En su orgánico zigzagueo entre el artificio fílmico y el documento audiovisual, Grand Tour invoca otra dialéctica esencial, la del pasado y el presente. En su película Tabú, Gomes ya meditó sobre las cicatrices del pasado colonial portugués, mientras que en Grand Tour los protagonistas son representantes de la corona británica en Asia. Podría parecer que, en su nuevo film, Gomes utiliza el pasado colonial apenas como un marco para la aventura, pero la película contiene suficientes transgresiones como para poner en valor su dimensión política. Por ejemplo, la decisión de hacer que todos los personajes no asiáticos hablen en portugués –sean británicos, europeos o estadounidenses– puede verse como un descarado ejercicio de apropiación, que pone en primer plano la violencia de la imposición imperialista (hay una cena multicultural en un barco que parece la contracara monolingüística de las cenas babélicas de Una película hablada de Manoel de Oliveira). Y luego están las palabras de un hombre británico que, a la luz de la decadencia del imperio, señala que “el hombre blanco es incapaz de comprender la cultura oriental”. En este sentido, Grand Tour, con su apego al artificio fílmico y su aproximación a la observación distante y poética de Chris Marker, propone un reconocimiento de la imposibilidad de filmar lo foráneo sin explicitar la brecha que separa al cineasta de su objeto de estudio.

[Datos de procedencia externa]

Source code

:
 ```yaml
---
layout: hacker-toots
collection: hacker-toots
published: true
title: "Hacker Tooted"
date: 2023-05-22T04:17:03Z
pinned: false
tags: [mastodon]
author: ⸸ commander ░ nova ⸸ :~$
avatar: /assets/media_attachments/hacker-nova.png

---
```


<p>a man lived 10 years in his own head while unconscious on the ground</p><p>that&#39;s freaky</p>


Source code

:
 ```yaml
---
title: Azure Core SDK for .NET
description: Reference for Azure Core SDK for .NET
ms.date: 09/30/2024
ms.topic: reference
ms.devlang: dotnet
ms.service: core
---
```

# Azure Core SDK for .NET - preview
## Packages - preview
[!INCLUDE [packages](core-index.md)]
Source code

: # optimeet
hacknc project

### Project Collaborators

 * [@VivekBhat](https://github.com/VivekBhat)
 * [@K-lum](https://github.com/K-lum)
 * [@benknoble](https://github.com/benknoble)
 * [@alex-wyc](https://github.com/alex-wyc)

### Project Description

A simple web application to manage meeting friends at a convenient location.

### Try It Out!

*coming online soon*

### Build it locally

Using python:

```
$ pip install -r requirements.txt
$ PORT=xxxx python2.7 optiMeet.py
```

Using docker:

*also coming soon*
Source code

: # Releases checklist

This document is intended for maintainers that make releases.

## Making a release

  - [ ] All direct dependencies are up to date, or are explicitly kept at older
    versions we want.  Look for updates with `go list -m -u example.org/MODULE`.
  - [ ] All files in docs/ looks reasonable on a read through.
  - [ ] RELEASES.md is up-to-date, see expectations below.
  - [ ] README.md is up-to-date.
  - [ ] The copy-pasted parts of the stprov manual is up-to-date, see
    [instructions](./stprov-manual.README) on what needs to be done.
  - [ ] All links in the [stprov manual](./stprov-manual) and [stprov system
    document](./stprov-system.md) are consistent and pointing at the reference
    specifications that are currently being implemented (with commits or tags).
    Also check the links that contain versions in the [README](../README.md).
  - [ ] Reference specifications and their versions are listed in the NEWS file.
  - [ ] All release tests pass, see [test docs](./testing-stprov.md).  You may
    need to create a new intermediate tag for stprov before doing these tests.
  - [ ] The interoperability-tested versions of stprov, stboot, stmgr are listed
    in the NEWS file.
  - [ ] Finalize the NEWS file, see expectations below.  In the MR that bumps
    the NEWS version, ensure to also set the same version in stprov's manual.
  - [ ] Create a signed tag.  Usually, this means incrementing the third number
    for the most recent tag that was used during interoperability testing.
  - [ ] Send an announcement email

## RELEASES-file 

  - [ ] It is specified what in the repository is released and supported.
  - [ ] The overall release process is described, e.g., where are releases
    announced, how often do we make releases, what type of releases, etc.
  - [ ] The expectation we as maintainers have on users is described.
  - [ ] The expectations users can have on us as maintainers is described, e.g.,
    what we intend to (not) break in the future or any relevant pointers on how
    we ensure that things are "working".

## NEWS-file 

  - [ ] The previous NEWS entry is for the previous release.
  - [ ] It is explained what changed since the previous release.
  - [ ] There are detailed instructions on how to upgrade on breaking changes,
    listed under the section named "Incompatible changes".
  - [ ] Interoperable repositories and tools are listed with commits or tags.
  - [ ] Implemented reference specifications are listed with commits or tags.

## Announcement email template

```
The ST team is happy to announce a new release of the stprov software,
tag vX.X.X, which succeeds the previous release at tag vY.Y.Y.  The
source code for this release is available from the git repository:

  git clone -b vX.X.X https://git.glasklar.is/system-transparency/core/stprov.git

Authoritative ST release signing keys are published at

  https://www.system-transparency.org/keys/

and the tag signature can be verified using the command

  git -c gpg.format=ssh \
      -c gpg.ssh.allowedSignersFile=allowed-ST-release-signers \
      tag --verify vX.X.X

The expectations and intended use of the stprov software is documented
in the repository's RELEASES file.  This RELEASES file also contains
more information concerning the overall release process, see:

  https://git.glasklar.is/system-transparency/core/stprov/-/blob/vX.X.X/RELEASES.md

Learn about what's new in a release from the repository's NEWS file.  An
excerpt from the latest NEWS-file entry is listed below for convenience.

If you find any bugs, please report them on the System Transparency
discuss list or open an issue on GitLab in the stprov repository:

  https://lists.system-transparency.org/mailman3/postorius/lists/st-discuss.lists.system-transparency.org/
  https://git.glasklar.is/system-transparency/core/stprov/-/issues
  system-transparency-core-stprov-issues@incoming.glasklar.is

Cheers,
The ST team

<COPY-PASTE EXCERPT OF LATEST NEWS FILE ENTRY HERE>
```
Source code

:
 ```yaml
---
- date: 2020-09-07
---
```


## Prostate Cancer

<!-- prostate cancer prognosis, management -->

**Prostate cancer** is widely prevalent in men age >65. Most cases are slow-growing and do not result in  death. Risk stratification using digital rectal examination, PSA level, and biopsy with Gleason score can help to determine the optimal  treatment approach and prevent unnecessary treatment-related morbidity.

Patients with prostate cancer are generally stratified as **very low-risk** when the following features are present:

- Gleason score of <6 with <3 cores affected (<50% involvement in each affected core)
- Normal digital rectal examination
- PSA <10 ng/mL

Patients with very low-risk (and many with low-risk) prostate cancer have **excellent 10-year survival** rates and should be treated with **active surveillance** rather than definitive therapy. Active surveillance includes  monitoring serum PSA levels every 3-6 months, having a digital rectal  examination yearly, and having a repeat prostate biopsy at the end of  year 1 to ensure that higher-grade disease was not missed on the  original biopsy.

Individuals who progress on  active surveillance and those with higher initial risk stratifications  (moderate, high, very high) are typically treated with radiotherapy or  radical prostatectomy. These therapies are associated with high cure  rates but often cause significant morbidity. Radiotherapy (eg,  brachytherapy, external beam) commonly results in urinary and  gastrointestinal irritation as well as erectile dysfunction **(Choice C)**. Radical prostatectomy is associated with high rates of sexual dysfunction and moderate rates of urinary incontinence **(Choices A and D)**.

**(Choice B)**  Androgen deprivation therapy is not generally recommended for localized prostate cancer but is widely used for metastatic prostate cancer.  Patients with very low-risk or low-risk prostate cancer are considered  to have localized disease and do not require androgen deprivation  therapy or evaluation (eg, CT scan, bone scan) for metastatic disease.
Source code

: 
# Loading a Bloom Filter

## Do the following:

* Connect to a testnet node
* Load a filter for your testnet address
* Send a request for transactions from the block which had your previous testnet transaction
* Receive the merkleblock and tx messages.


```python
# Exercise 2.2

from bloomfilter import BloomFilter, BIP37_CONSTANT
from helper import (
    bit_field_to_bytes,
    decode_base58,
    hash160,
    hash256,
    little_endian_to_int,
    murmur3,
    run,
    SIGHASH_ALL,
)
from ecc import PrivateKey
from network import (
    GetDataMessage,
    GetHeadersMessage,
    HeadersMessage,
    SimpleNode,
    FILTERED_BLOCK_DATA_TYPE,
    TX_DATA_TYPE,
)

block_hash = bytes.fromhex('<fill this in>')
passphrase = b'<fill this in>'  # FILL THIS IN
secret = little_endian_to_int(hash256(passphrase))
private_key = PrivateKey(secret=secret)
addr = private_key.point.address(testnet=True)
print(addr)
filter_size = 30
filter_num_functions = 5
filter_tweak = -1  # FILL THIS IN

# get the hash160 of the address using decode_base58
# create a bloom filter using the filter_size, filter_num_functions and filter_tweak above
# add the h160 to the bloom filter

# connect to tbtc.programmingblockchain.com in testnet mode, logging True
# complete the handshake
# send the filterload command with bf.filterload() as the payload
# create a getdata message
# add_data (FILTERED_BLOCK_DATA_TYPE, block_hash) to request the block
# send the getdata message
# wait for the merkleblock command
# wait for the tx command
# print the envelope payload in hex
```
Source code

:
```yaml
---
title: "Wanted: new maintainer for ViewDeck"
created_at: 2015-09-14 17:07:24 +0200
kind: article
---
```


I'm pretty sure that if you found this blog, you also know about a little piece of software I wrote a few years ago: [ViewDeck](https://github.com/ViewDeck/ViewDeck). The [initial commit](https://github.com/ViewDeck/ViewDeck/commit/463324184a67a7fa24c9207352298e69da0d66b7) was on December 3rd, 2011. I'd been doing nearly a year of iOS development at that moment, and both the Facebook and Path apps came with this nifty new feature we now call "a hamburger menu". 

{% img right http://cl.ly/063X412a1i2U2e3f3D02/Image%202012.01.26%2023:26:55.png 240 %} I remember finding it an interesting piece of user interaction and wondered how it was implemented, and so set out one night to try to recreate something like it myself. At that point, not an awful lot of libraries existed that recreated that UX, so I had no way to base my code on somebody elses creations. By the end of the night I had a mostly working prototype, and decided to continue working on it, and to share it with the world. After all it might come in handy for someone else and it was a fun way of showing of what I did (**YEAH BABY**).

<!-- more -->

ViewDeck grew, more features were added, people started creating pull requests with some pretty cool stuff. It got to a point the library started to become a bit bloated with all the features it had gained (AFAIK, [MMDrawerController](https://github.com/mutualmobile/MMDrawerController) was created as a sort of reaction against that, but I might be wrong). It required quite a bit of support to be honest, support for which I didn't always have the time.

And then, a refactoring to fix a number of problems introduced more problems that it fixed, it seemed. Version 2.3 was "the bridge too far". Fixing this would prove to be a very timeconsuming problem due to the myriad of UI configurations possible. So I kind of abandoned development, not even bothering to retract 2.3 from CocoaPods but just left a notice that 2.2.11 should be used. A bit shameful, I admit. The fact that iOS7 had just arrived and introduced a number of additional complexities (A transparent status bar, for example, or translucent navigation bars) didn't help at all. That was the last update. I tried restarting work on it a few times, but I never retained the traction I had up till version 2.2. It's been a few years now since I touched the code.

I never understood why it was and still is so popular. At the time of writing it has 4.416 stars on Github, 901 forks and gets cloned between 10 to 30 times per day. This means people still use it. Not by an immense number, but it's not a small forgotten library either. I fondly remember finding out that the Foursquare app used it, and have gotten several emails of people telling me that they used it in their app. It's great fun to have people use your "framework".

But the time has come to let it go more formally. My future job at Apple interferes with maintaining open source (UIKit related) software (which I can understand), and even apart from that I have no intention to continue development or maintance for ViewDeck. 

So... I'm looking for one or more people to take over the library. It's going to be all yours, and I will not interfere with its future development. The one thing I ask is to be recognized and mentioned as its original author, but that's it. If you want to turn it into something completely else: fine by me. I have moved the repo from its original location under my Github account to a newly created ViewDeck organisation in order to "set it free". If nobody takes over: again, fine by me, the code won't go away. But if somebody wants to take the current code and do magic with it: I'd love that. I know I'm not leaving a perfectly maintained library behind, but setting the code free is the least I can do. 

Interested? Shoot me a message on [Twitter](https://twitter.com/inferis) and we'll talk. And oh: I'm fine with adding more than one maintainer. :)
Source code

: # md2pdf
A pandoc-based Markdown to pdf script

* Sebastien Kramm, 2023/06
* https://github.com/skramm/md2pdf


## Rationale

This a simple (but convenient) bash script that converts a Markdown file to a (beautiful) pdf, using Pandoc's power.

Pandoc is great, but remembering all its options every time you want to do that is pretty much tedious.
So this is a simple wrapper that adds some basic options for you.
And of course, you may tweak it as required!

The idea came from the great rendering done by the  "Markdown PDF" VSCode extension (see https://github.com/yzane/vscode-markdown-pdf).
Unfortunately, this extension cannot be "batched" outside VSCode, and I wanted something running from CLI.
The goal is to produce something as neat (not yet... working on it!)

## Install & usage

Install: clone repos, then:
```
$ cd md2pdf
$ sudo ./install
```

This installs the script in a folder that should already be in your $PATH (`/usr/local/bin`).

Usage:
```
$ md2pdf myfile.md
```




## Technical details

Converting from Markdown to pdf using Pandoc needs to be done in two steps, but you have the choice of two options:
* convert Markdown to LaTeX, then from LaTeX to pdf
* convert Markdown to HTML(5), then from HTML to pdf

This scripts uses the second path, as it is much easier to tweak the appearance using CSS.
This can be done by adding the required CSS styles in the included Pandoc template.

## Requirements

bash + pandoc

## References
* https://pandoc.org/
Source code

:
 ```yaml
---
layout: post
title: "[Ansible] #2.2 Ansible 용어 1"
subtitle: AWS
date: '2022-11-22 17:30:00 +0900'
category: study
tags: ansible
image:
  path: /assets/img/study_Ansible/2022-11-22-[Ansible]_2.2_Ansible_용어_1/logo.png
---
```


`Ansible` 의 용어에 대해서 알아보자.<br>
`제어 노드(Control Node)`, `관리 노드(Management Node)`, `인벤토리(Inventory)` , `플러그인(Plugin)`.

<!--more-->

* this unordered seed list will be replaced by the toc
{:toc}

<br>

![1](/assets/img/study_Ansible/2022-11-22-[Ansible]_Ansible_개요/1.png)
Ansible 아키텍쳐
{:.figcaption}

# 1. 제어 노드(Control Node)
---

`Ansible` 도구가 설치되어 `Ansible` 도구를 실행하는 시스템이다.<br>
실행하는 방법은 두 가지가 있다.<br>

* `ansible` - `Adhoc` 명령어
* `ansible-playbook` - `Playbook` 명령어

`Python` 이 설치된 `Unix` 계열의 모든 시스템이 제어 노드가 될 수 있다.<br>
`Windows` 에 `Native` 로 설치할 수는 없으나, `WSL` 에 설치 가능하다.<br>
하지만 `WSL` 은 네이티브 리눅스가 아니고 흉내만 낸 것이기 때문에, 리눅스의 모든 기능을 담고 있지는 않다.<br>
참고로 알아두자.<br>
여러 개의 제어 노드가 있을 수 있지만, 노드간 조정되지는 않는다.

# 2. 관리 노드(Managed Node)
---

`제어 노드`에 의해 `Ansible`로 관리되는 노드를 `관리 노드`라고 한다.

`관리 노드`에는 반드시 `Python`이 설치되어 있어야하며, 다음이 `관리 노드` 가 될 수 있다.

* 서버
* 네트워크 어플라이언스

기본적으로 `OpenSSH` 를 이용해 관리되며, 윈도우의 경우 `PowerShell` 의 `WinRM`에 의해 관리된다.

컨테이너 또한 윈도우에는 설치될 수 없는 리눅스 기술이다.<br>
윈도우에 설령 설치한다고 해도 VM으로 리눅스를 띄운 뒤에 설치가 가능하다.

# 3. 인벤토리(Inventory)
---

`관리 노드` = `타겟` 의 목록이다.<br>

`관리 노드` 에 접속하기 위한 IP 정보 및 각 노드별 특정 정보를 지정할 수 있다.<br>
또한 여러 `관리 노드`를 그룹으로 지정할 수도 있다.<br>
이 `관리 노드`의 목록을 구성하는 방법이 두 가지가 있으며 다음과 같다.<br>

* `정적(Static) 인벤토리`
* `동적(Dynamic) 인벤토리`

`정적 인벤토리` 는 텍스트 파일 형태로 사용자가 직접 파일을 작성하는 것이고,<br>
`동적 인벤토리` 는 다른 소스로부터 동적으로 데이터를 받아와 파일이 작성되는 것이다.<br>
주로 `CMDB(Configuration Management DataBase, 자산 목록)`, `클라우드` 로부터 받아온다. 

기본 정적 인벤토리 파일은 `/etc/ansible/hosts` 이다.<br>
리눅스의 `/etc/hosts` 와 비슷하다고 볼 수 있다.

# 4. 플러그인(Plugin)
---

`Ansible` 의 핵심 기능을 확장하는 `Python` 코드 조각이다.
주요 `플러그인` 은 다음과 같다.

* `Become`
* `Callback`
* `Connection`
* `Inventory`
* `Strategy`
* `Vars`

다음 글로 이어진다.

Para viajar de Singapur a Tailandia, escapando de Molly, el personaje de Edward se sube a un rústico bote de pescadores en el que cae enfermo. En ese momento, una de las voces en off señala que, “dentro de la embarcación, (Edward) perdió la noción del tiempo”. Y eso es justamente lo que le ocurre a la hipnótica e imprevisible Grand Tour: pierde la noción del tiempo y, por el camino, invierte el sentido tradicional del archivo cinematográfico. Aquí ya no estamos ante imágenes documentales que ilustran un pasado histórico, sino que los testimonios de la realidad (filmados en 2020) ilustran el futuro de la ficción histórica (ambientada en 1918). Estamos, por lo tanto, ante un archivo fílmico del futuro, una deslumbrante colección de imágenes que, entre otras cosas, ilustran la resistencia de la cultura de los países asiáticos ante las ocupaciones angloeuropeas. Grand Tour: puro cine poético, político, lúdico y festivo.